Агония, стр. 28

Встречаясь с Костей, Даша ежеминутно ждала: вот сейчас выскочит из него чертенок и все объяснит. Я такой потому, что хочу для себя вон того, этого и еще немножко и ради исполнения своих желаний пока терплю. И тогда все встанет на свои места. Терпение, умение выждать Даша в людях понимала и уважала. Она слушала рассуждения Кости о том, как будет покончено с беспризорностью, из всех углов повытаскивают уголовников. В Ленинграде, на “Красном пути-ловце”, выпустили в прошлом году два трактора, а в будущем году будут выпускать семьдесят тракторов в месяц, и тогда крестьянину станет легче.

Все хорошо, все, допустим, так, да тебе-то, Косте Воронцову, чего с этого будет? Хочешь сказать, живешь ради людей? Людям все, а тебе ничего, только их радость да счастье?

Смеялась поначалу Даша, а потом сомнение закралось, беспокойство в себе обнаружила: а вдруг он действительно такой? Как же на одной земле живут Корней и Костя Воронцов? Как помещаются? И где ее, Даши Паненки, место?

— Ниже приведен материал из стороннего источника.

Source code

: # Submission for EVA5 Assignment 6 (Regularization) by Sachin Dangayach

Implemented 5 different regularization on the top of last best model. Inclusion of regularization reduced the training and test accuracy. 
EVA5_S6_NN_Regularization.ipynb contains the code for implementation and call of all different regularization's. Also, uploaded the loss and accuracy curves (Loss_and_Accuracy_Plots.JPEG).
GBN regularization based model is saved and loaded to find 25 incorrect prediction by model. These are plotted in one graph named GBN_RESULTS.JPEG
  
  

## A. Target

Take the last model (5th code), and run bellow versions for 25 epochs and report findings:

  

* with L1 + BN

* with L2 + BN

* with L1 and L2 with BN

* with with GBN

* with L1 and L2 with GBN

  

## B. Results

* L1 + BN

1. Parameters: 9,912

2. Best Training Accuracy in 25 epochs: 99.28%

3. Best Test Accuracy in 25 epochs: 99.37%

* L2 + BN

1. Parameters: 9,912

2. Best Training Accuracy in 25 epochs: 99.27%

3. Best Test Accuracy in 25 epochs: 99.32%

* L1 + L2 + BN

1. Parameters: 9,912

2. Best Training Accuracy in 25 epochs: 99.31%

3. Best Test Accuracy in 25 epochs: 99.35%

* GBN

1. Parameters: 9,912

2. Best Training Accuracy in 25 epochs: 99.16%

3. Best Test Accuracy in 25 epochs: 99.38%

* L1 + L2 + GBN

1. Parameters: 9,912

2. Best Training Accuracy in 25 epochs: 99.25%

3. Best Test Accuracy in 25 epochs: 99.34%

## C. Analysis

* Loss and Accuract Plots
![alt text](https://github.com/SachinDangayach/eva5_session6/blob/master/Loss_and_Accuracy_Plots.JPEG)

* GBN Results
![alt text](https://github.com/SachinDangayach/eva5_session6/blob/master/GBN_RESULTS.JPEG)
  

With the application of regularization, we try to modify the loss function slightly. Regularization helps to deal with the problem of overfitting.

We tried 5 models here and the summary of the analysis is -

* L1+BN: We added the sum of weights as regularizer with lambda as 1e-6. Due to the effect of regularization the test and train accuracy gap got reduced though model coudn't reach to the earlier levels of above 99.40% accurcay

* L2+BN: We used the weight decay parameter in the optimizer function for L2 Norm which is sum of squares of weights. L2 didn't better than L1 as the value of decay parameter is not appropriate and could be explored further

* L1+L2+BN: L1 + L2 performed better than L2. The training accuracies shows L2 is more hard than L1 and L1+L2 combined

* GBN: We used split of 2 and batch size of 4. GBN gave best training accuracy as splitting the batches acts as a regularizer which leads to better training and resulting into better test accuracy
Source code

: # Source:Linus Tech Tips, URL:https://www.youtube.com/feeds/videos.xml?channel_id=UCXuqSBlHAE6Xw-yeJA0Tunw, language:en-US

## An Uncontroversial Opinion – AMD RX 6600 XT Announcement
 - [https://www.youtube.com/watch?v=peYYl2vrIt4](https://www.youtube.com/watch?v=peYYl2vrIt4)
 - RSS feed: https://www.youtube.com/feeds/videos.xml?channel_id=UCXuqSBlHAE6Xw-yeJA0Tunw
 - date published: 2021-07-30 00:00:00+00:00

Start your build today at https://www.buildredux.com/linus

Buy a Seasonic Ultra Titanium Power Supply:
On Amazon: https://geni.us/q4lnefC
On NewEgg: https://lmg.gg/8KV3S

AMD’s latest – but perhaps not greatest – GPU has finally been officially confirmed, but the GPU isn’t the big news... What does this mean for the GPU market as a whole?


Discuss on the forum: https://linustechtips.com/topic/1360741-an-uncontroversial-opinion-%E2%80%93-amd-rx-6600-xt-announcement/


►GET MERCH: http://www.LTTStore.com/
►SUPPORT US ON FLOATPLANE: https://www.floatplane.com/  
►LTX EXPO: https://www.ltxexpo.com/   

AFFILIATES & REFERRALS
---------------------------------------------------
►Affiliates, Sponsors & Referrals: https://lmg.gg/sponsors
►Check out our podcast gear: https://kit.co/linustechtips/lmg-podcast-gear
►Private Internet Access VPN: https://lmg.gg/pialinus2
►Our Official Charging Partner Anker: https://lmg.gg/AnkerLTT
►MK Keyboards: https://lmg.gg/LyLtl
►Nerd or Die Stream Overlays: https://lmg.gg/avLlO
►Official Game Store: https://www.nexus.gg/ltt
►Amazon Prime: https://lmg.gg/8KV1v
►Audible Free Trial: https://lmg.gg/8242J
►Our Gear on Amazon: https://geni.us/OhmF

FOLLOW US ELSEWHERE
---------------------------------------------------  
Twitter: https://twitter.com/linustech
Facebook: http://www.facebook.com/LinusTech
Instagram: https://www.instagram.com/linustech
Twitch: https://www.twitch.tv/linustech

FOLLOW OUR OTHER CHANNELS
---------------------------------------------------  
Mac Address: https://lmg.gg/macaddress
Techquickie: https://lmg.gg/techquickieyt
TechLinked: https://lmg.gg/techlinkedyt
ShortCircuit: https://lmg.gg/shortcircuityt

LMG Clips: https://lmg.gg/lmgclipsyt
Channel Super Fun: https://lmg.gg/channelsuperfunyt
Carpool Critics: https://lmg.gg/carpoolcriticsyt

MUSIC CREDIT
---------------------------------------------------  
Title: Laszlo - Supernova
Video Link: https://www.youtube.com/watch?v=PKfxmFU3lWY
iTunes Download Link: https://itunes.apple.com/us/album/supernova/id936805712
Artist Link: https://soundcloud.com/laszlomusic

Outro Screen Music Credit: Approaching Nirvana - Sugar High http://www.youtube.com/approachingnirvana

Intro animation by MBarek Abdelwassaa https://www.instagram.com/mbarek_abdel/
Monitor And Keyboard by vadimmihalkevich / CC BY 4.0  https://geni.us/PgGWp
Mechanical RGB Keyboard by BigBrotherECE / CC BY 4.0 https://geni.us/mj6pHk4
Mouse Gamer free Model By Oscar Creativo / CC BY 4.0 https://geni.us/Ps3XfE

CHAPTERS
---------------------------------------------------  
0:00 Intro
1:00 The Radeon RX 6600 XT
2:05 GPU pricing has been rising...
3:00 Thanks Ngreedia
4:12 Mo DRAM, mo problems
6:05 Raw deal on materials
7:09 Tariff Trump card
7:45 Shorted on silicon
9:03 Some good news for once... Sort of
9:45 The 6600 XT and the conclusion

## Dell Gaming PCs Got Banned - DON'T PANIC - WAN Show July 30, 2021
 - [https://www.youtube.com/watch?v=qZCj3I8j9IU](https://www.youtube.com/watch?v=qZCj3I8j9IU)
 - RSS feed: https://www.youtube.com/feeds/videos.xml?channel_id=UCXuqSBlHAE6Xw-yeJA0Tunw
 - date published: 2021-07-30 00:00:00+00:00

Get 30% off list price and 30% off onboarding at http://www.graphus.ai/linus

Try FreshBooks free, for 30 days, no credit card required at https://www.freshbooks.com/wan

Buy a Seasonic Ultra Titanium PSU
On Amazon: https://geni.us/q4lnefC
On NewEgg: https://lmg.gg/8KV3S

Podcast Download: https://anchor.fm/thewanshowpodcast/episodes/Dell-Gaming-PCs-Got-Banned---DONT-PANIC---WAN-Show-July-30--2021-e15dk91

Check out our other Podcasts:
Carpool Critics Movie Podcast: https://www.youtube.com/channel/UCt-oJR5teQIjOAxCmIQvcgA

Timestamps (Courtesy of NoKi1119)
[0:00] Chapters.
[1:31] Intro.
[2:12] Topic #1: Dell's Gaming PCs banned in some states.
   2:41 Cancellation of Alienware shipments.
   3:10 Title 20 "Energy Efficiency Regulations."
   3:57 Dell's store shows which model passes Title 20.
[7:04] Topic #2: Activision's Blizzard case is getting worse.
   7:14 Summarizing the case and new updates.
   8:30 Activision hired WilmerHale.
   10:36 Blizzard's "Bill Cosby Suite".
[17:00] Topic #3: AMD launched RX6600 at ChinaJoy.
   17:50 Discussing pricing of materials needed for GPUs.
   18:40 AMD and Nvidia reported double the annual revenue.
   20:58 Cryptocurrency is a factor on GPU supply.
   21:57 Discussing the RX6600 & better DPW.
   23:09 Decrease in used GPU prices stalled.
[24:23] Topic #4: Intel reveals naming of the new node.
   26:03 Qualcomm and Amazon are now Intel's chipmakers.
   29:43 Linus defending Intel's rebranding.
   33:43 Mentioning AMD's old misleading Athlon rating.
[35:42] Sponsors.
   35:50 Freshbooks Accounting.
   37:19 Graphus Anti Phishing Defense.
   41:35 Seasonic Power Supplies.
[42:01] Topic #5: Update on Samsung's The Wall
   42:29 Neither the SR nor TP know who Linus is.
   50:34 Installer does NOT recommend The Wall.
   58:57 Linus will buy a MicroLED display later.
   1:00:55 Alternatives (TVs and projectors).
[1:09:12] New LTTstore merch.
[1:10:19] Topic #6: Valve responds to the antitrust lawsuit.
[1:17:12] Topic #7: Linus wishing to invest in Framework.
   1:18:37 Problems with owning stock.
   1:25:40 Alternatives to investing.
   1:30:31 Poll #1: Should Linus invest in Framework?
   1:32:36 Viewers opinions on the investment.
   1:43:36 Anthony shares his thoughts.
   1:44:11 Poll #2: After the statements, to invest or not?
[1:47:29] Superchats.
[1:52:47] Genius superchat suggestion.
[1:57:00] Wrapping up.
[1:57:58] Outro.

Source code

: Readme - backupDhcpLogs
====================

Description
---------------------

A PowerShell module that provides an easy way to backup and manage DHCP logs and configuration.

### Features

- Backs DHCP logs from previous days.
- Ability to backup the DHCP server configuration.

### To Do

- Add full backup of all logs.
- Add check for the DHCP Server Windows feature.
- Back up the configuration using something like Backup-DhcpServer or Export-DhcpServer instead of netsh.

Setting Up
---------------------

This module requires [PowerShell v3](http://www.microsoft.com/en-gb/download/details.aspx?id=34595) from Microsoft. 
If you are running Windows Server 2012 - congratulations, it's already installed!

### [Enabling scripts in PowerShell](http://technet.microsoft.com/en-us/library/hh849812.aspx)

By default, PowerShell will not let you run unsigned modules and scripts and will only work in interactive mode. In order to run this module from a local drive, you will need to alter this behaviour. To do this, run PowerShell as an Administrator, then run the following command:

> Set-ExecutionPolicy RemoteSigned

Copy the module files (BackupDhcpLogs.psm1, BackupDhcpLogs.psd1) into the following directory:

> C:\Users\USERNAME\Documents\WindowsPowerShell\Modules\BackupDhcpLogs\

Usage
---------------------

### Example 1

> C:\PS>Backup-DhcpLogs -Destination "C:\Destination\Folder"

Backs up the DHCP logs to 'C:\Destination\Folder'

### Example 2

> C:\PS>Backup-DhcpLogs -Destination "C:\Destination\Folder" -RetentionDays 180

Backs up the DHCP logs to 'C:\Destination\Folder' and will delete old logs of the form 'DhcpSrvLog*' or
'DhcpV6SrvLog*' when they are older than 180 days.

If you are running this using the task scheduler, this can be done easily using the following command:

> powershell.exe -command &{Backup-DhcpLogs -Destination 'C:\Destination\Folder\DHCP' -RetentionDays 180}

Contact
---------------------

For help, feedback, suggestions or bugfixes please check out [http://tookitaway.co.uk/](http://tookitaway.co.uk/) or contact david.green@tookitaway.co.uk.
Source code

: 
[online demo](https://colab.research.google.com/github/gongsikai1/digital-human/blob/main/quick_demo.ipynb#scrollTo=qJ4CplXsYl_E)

Она сидела за столом, бездумно разглаживая складки крахмальной скатерти, когда дверь открылась, вошел Корней, оперся плечом о дверной косяк, глаз по привычке не поднял.

— Собралась?

Даша не ответила, смотрела на Корнея с любопытством, словно знакомилась. Он был в добротной, стального цвета тройке, твердый воротничок, галстук-бабочка подпирали его тяжелый подбородок. А ведь интересный мужик, подумала Даша. Лицо бледное, значительное, тяжелые веки закрывают глаза. Руки только не знает куда девать и глаза прячет. Где-то я такое лицо видела. Она вспомнила, как, гуляя с очередным фраером в Ленинграде, остановилась около какого-то памятника — белая мраморная голова на темной гранитной доске. Та голова тоже была бледная и слепая.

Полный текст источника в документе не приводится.